High Level Overview¶

Argo Rollouts plugins depend on hashicorp's go-plugin library. This library provides a way for a plugin to be compiled as a standalone executable and then loaded by the rollouts controller at runtime. This works by having the plugin executable act as a rpc server and the rollouts controller act as a client. The plugin executable is started by the rollouts controller and is a long-lived process and that the rollouts controller connects to over a unix socket.

Here is an overview of how plugins are loaded:

The communication protocol uses golang built in net/rpc library so plugins have to be written in golang.

Plugin Repository¶

In order to get plugins listed in the main argo rollouts documentation we ask that the plugin repository be created under the argoproj-labs organization. Please open an issue under argo-rollouts requesting a repo which you would be granted admin access on.

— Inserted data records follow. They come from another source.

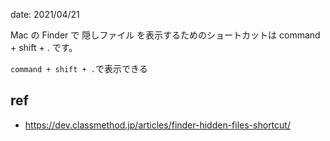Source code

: date: 2021/04/21


Mac の Finder で 隠しファイル を表示するためのショートカットは command + shift + . です。

`command + shift + .`で表示できる

## ref

- https://dev.classmethod.jp/articles/finder-hidden-files-shortcut/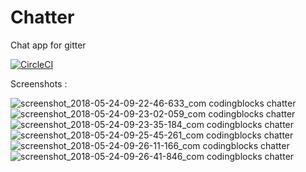# Chatter
Chat app for gitter

[![CircleCI](https://img.shields.io/circleci/project/github/coding-blocks/Chatter.svg)](https://circleci.com/gh/coding-blocks/Chatter)

Screenshots :

![screenshot_2018-05-24-09-22-46-633_com codingblocks chatter](https://user-images.githubusercontent.com/31950172/40463974-eed8a668-5f35-11e8-85e0-1675e4b3e457.png)
![screenshot_2018-05-24-09-23-02-059_com codingblocks chatter](https://user-images.githubusercontent.com/31950172/40463975-ef141fc2-5f35-11e8-883c-f3758db0b350.png)
![screenshot_2018-05-24-09-23-35-184_com codingblocks chatter](https://user-images.githubusercontent.com/31950172/40463976-ef50f79e-5f35-11e8-9ded-d08724292093.png)
![screenshot_2018-05-24-09-25-45-261_com codingblocks chatter](https://user-images.githubusercontent.com/31950172/40463977-ef90a52e-5f35-11e8-80ed-910a00414458.png)
![screenshot_2018-05-24-09-26-11-166_com codingblocks chatter](https://user-images.githubusercontent.com/31950172/40463978-efc9de48-5f35-11e8-90c7-6b6f3bb20894.png)
![screenshot_2018-05-24-09-26-41-846_com codingblocks chatter](https://user-images.githubusercontent.com/31950172/40463979-f01303b6-5f35-11e8-90a8-2e38f8e41e47.png)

There is also a standard naming convention for plugin names used for configmap registration, as well as what the plugin uses for locating its specific configuration on rollout or analysis resources. The name needs to be in the form of <namespace>/<name> and both and have a regular expression check that matches Github's requirements for username/org and repository name. This requirement is in place to help with allowing multiple creators of the same plugin types to exist such as <org1>/nginx and <org2>/nginx. These names could be based of the repo name such as argoproj-labs/rollouts-plugin-metric-sample-prometheus but it is not a requirement.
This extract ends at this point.